SOURCE MATERIAL =
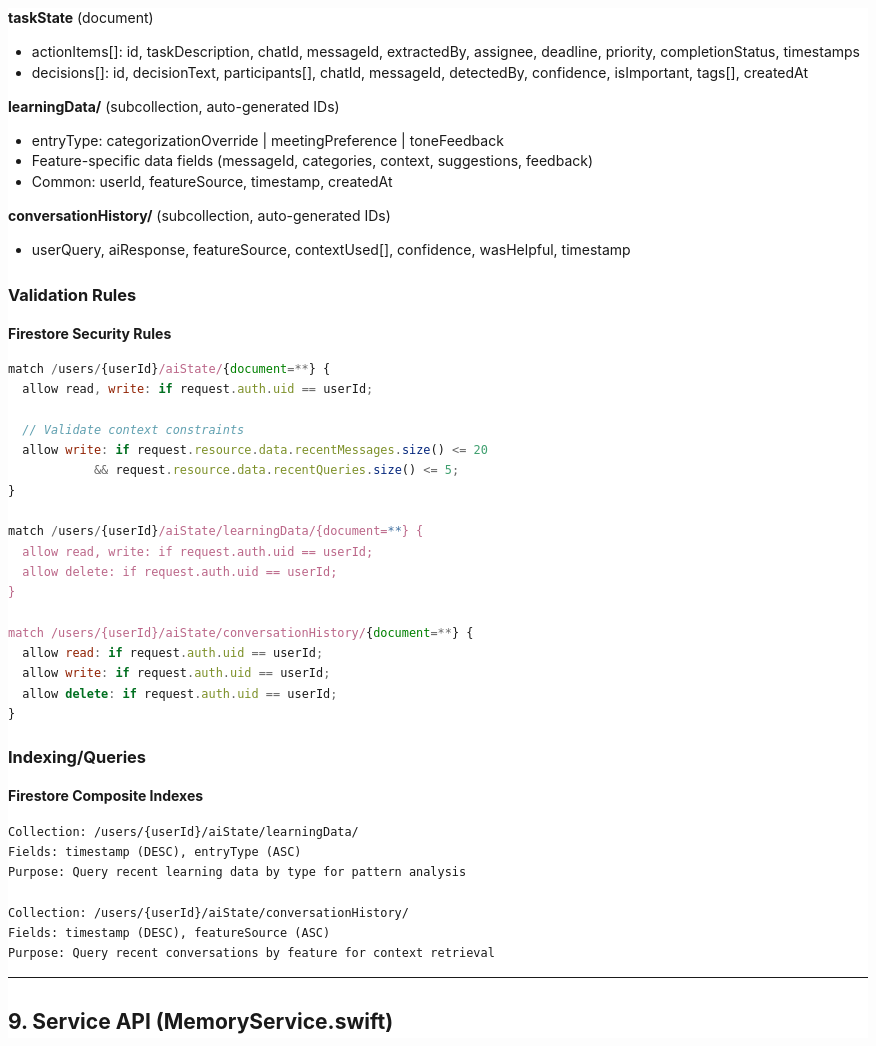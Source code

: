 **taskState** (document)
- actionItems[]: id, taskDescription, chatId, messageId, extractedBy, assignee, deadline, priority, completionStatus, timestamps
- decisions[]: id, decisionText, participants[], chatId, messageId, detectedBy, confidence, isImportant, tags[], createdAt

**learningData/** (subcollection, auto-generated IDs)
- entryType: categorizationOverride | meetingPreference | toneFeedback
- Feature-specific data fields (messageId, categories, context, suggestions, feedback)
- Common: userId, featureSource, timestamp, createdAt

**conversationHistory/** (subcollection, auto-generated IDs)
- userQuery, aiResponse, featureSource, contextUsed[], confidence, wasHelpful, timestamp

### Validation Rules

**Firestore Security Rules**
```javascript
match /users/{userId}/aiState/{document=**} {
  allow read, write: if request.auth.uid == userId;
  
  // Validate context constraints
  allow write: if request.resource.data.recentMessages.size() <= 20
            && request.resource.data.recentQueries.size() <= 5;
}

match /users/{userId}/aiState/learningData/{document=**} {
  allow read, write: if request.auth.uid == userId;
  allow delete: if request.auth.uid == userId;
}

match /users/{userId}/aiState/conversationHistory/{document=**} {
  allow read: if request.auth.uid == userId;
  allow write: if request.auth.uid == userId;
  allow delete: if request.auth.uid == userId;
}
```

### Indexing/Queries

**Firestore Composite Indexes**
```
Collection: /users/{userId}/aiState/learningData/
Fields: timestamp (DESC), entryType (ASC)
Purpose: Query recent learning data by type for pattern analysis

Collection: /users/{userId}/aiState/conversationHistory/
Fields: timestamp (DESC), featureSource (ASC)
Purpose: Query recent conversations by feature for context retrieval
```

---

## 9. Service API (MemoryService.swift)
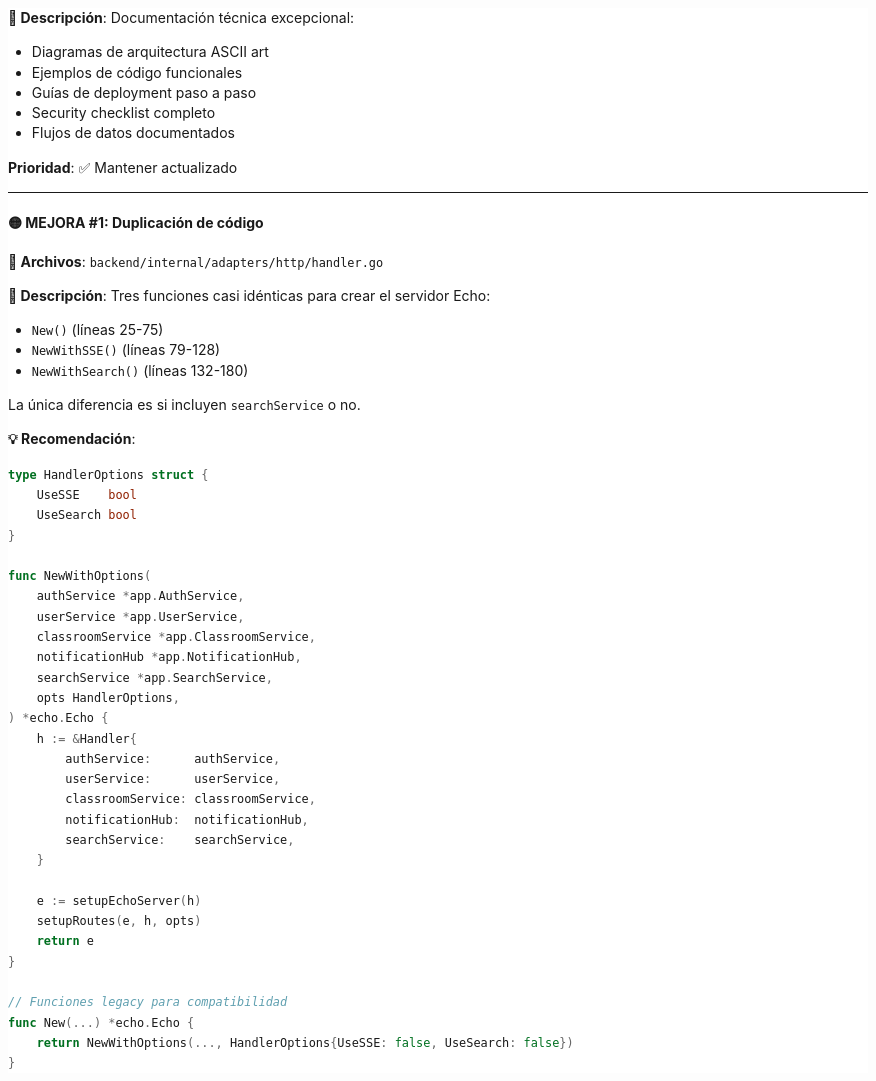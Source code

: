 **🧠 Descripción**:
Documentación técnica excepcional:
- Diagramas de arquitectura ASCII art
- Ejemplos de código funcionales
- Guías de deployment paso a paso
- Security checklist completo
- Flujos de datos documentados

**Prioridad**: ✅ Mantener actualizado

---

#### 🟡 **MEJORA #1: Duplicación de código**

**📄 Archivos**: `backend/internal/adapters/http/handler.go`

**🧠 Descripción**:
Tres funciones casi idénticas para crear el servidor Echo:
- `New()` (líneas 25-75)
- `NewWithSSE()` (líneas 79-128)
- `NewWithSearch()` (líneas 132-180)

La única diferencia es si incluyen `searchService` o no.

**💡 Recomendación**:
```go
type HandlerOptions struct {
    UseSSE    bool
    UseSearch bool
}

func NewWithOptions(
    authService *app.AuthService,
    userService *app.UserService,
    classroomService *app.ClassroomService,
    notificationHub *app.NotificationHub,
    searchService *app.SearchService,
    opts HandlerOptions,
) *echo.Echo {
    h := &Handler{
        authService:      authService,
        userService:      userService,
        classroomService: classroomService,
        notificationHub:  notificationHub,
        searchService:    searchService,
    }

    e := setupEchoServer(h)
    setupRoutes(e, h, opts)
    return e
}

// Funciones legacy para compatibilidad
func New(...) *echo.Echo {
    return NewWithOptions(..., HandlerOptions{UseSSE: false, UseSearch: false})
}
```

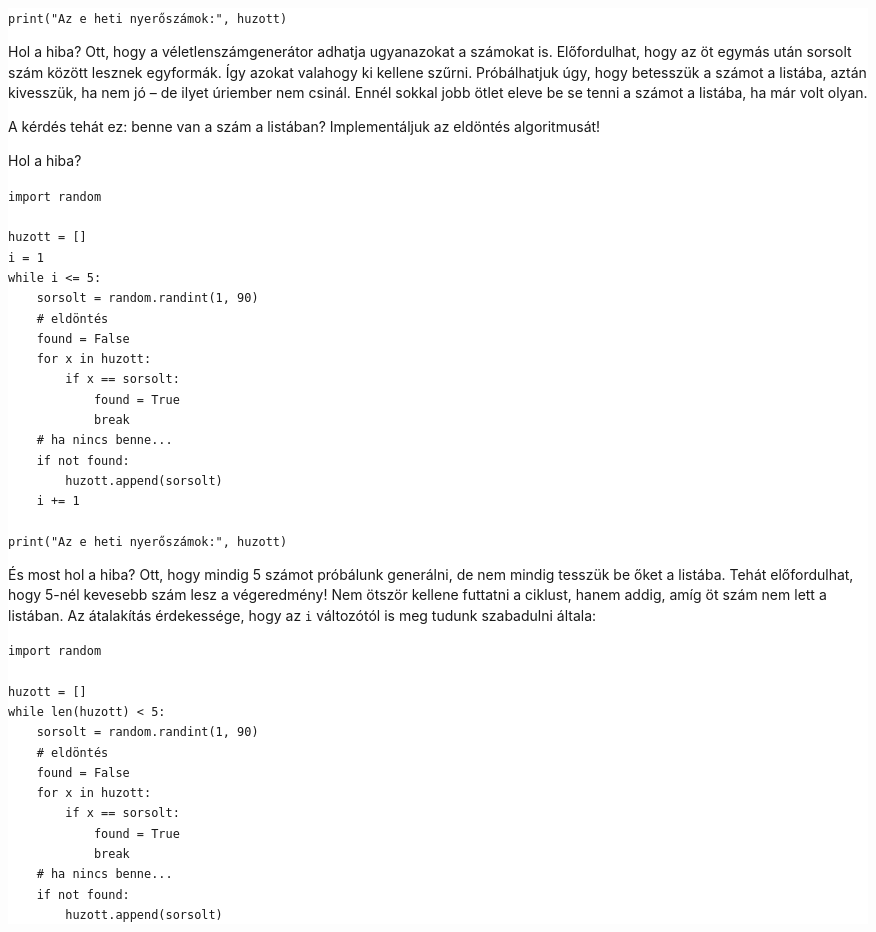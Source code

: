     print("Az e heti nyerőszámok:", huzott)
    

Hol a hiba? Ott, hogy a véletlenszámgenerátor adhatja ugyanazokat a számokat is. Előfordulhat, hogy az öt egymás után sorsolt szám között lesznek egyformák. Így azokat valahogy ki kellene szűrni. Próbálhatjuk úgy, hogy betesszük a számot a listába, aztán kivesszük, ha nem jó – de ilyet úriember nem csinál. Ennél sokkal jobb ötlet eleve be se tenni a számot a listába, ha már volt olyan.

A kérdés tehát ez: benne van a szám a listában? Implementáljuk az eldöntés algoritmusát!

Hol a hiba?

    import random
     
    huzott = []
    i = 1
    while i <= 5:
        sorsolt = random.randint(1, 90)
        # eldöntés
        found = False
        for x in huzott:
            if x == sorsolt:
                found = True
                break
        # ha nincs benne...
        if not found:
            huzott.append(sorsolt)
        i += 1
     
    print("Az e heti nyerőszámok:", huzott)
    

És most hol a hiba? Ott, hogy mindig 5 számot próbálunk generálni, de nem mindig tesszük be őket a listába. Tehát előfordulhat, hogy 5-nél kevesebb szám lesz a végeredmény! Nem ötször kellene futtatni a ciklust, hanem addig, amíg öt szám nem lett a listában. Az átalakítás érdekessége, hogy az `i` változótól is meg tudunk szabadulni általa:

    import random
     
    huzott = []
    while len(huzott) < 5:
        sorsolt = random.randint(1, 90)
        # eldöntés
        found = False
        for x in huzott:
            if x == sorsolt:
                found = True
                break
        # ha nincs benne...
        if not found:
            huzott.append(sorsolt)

WHAT IS EXPECTED = The answer must be the lines from the first one in the records through the line containing "isImportant, tags[], createdAt", copied exactly, with no pictures.

RESPONSE AREA =
Source code

: **taskState** (document)
- actionItems[]: id, taskDescription, chatId, messageId, extractedBy, assignee, deadline, priority, completionStatus, timestamps
- decisions[]: id, decisionText, participants[], chatId, messageId, detectedBy, confidence, isImportant, tags[], createdAt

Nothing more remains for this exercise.